0

I am collecting data from multiple files and dumping into a single summary file.

cat *files* | sort -u > final.rpt
a 1
a 5
a 6
b 2
b 3 
b 0
c 1
c 7

How can I uniquify based on string in first column and sum all the number in second column corresponding to that string. For the example above expected output is :

a 12
b 5
c 8
Marius_Couet
  • 1,095
Nirav
  • 17

5 Answers5

4

Something like can do the work:

awk '{a[$1]+=$2} END {for (i in a) print i, a[i]}' <input file>

The idea is to use associate arrays and sum there the value in second column

Romeo Ninov
  • 17,484
  • 1
    If input file is sorted, then an associate array is not really needed. But unless the OP's input file is absolutely gigantic and the memory is low, the optimization is hardly worth the effort. – legolegs Aug 23 '23 at 07:55
  • @legolegs, with associate arrays is more strait method (i know :) ). And the speed is acceptable. On really huge file sort may get much longer (if do not reach memory constrains) – Romeo Ninov Aug 23 '23 at 08:05
3

Using datamash:

$ datamash -sW sum 2 -g 1 <file

This computes sum of second field groupby first field.


Using Miller:

$ mlr --nidx stats1 -a sum -f 2 -g 1 file

Assuming that the unsorted file has two fields only as in:

a 1
a 5
a 6
b 2
b 3
b 0
c 1
c 7
a 1

The following command first sorts the file then computes sum.
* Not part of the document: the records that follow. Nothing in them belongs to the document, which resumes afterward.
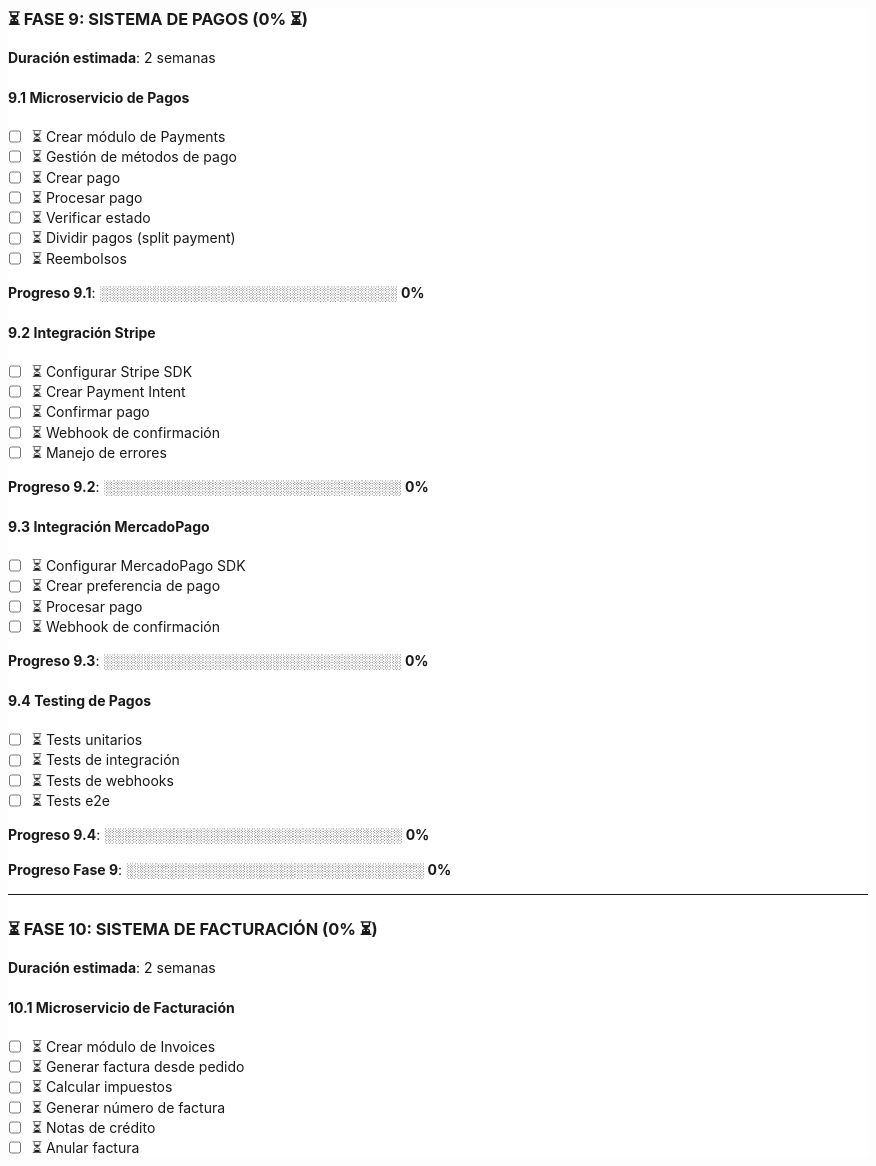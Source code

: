### ⏳ FASE 9: SISTEMA DE PAGOS (0% ⏳)

**Duración estimada**: 2 semanas

#### 9.1 Microservicio de Pagos
- [ ] ⏳ Crear módulo de Payments
- [ ] ⏳ Gestión de métodos de pago
- [ ] ⏳ Crear pago
- [ ] ⏳ Procesar pago
- [ ] ⏳ Verificar estado
- [ ] ⏳ Dividir pagos (split payment)
- [ ] ⏳ Reembolsos

**Progreso 9.1**: ░░░░░░░░░░░░░░░░░░░░░░░░░░░░░░ **0%**

#### 9.2 Integración Stripe
- [ ] ⏳ Configurar Stripe SDK
- [ ] ⏳ Crear Payment Intent
- [ ] ⏳ Confirmar pago
- [ ] ⏳ Webhook de confirmación
- [ ] ⏳ Manejo de errores

**Progreso 9.2**: ░░░░░░░░░░░░░░░░░░░░░░░░░░░░░░ **0%**

#### 9.3 Integración MercadoPago
- [ ] ⏳ Configurar MercadoPago SDK
- [ ] ⏳ Crear preferencia de pago
- [ ] ⏳ Procesar pago
- [ ] ⏳ Webhook de confirmación

**Progreso 9.3**: ░░░░░░░░░░░░░░░░░░░░░░░░░░░░░░ **0%**

#### 9.4 Testing de Pagos
- [ ] ⏳ Tests unitarios
- [ ] ⏳ Tests de integración
- [ ] ⏳ Tests de webhooks
- [ ] ⏳ Tests e2e

**Progreso 9.4**: ░░░░░░░░░░░░░░░░░░░░░░░░░░░░░░ **0%**

**Progreso Fase 9**: ░░░░░░░░░░░░░░░░░░░░░░░░░░░░░░ **0%**

---

### ⏳ FASE 10: SISTEMA DE FACTURACIÓN (0% ⏳)

**Duración estimada**: 2 semanas

#### 10.1 Microservicio de Facturación
- [ ] ⏳ Crear módulo de Invoices
- [ ] ⏳ Generar factura desde pedido
- [ ] ⏳ Calcular impuestos
- [ ] ⏳ Generar número de factura
- [ ] ⏳ Notas de crédito
- [ ] ⏳ Anular factura

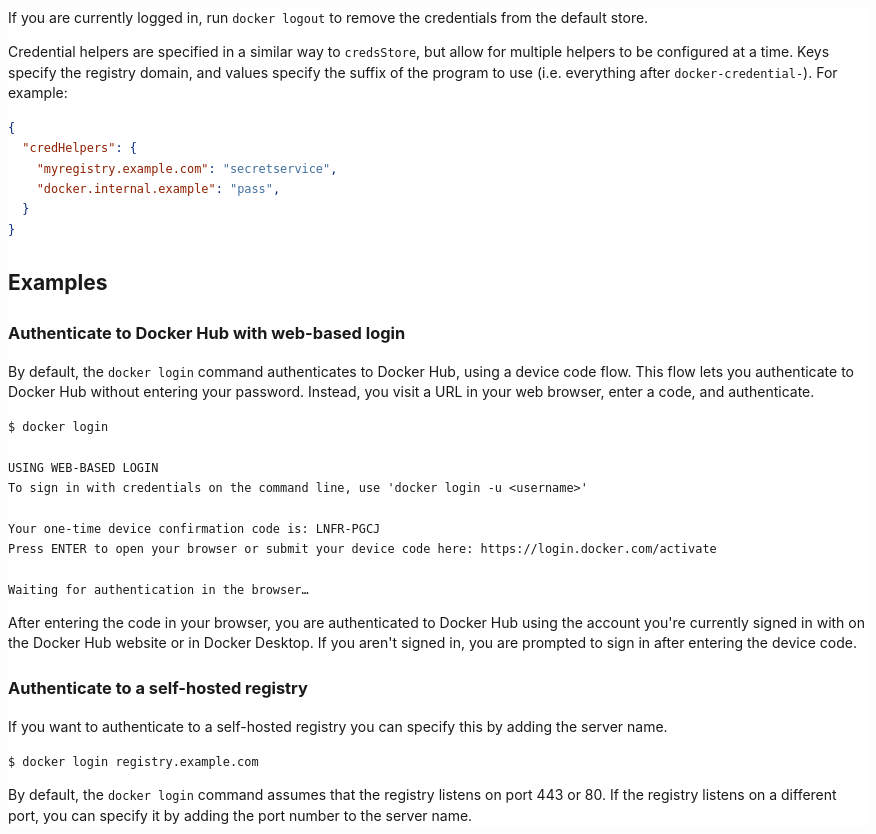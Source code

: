 If you are currently logged in, run `docker logout` to remove
the credentials from the default store.

Credential helpers are specified in a similar way to `credsStore`, but
allow for multiple helpers to be configured at a time. Keys specify the
registry domain, and values specify the suffix of the program to use
(i.e. everything after `docker-credential-`). For example:

```json
{
  "credHelpers": {
    "myregistry.example.com": "secretservice",
    "docker.internal.example": "pass",
  }
}
```

## Examples

### Authenticate to Docker Hub with web-based login

By default, the `docker login` command authenticates to Docker Hub, using a
device code flow. This flow lets you authenticate to Docker Hub without
entering your password. Instead, you visit a URL in your web browser, enter a
code, and authenticate.

```console
$ docker login

USING WEB-BASED LOGIN
To sign in with credentials on the command line, use 'docker login -u <username>'

Your one-time device confirmation code is: LNFR-PGCJ
Press ENTER to open your browser or submit your device code here: https://login.docker.com/activate

Waiting for authentication in the browser…
```

After entering the code in your browser, you are authenticated to Docker Hub
using the account you're currently signed in with on the Docker Hub website or
in Docker Desktop. If you aren't signed in, you are prompted to sign in after
entering the device code.

### Authenticate to a self-hosted registry

If you want to authenticate to a self-hosted registry you can specify this by
adding the server name.

```console
$ docker login registry.example.com
```

By default, the `docker login` command assumes that the registry listens on
port 443 or 80. If the registry listens on a different port, you can specify it
by adding the port number to the server name.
$ mlr --nidx uniq -f 1,2 then \
stats1 -a sum -f 2 -g 1 file
1

For completeness, here goes the solution with O(1) for memory usage:

awk 'NR>1 && $1!=prev {print prev, sum;sum=0} {sum+=$2;prev=$1} END {print prev, sum}' < final.rpt
a 12
b 5
c 8

Explanation: for each new record where $1 changes we print the result and reset the sum. We also print result at the end of the file, but not at the beginning (NR>1). The code is somewhat cumbersome in comparison with the version with an associate array.

legolegs
  • 321
  • 1
    If you tweak it to awk '$1!=prev{if (NR>1) print prev, sum; sum=0; prev=$1} {sum+=$2} END{if (NR>1) print prev, sum}' then it won't need to assign a value to prev for every input line, just when necessary, and it won't print a single blank char if the input is empty. So it'll be slightly more efficient and slightly more robust. – Ed Morton Aug 23 '23 at 16:44
1

Using Raku (formerly known as Perl_6)

~$ raku -ne 'BEGIN my %h; 
             given .split(/\s/, 2, :skip-empty) -> ($k,$v) { %h{$k} += $v }; 
             END .say for %h.sort;'   file

Above is an answer coded in Raku, a member of the Perl-family of programming languages. You could consider preparing your input data by adapting the Raku answer here (sorting on a single column without uniquifying).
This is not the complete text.